## Exercise goal
Only lines that contain the word "keyword" are to be returned from the data below.

[Listed records]

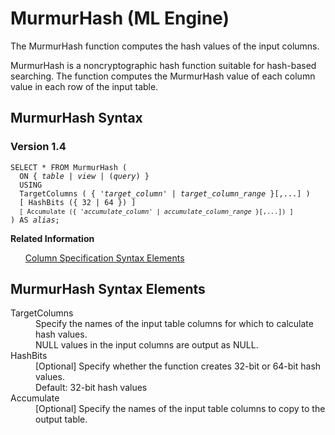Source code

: <html><head></head><body><div class="nested0" aria-labelledby="ariaid-title1" topicindex="1" topicid="uif1507834592989" id="uif1507834592989"><h1 class="title topictitle1" id="ariaid-title1">MurmurHash (ML Engine)</h1><div class="body conbody">
<p class="p">The MurmurHash function computes the hash values of the input columns.</p>
<p class="p">MurmurHash is a noncryptographic hash function suitable for hash-based searching. The function computes the MurmurHash value of each column value in each row of the input table.</p></div><div class="topic reference nested1" aria-labelledby="ariaid-title2" topicindex="2" topicid="iwu1507834640667" xml:lang="en-us" lang="en-us" id="iwu1507834640667">
<h2 class="title topictitle2" id="ariaid-title2">MurmurHash Syntax</h2><div class="body refbody"><div class="section" id="iwu1507834640667__section_N1000E_N1000C_N10001">
<h3 class="title sectiontitle">Version 1.4</h3><pre class="pre codeblock" xml:space="preserve"><code>SELECT * FROM MurmurHash (
  <span>ON { <var class="keyword varname">table</var> | <var class="keyword varname">view</var> | (<var class="keyword varname">query</var>) }</span>
  USING
  TargetColumns ( { '<var class="keyword varname">target_column</var>' | <var class="keyword varname">target_column_range</var> }[,...] )
  [ HashBits ({ 32 | 64 }) ]
  <code class="ph codeph">[ Accumulate ({ '<var class="keyword varname">accumulate_column</var>' | <var class="keyword varname">accumulate_column_range</var> }[,...]) ]</code>
) AS <var class="keyword varname">alias</var>;</code></pre></div></div><div class="related-links"><div class="linklistheader"><p></p><b>Related Information</b></div>
<ul class="linklist linklist relinfo"><div class="linklistmember"><a href="ndv1557782188375.md">Column Specification Syntax Elements</a></div></ul></div></div><div class="topic reference nested1" aria-labelledby="ariaid-title3" topicindex="3" topicid="zle1507834645332" xml:lang="en-us" lang="en-us" id="zle1507834645332">
<h2 class="title topictitle2" id="ariaid-title3">MurmurHash Syntax Elements</h2><div class="body refbody"><div class="section" id="zle1507834645332__section_N10011_N1000E_N10001"><dl class="dl parml"><dt class="dt pt dlterm">TargetColumns</dt><dd class="dd pd">Specify the names of the input table columns for which to calculate hash values.</dd><dd class="dd pd ddexpand">NULL values in the input columns are output as NULL.</dd><dt class="dt pt dlterm">HashBits</dt><dd class="dd pd">[Optional] Specify whether the function creates 32-bit or 64-bit hash values.</dd><dd class="dd pd ddexpand">Default: 32-bit hash values</dd><dt class="dt pt dlterm">Accumulate</dt><dd class="dd pd">[Optional] Specify the names of the input table columns to copy to the output table.</dd></dl></div></div></div></div></body></html>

[/Listed records]

## Solution
  <span>ON { <var class="keyword varname">table</var> | <var class="keyword varname">view</var> | (<var class="keyword varname">query</var>) }</span>
  TargetColumns ( { '<var class="keyword varname">target_column</var>' | <var class="keyword varname">target_column_range</var> }[,...] )
  <code class="ph codeph">[ Accumulate ({ '<var class="keyword varname">accumulate_column</var>' | <var class="keyword varname">accumulate_column_range</var> }[,...]) ]</code>
) AS <var class="keyword varname">alias</var>;</code></pre></div></div><div class="related-links"><div class="linklistheader"><p></p><b>Related Information</b></div>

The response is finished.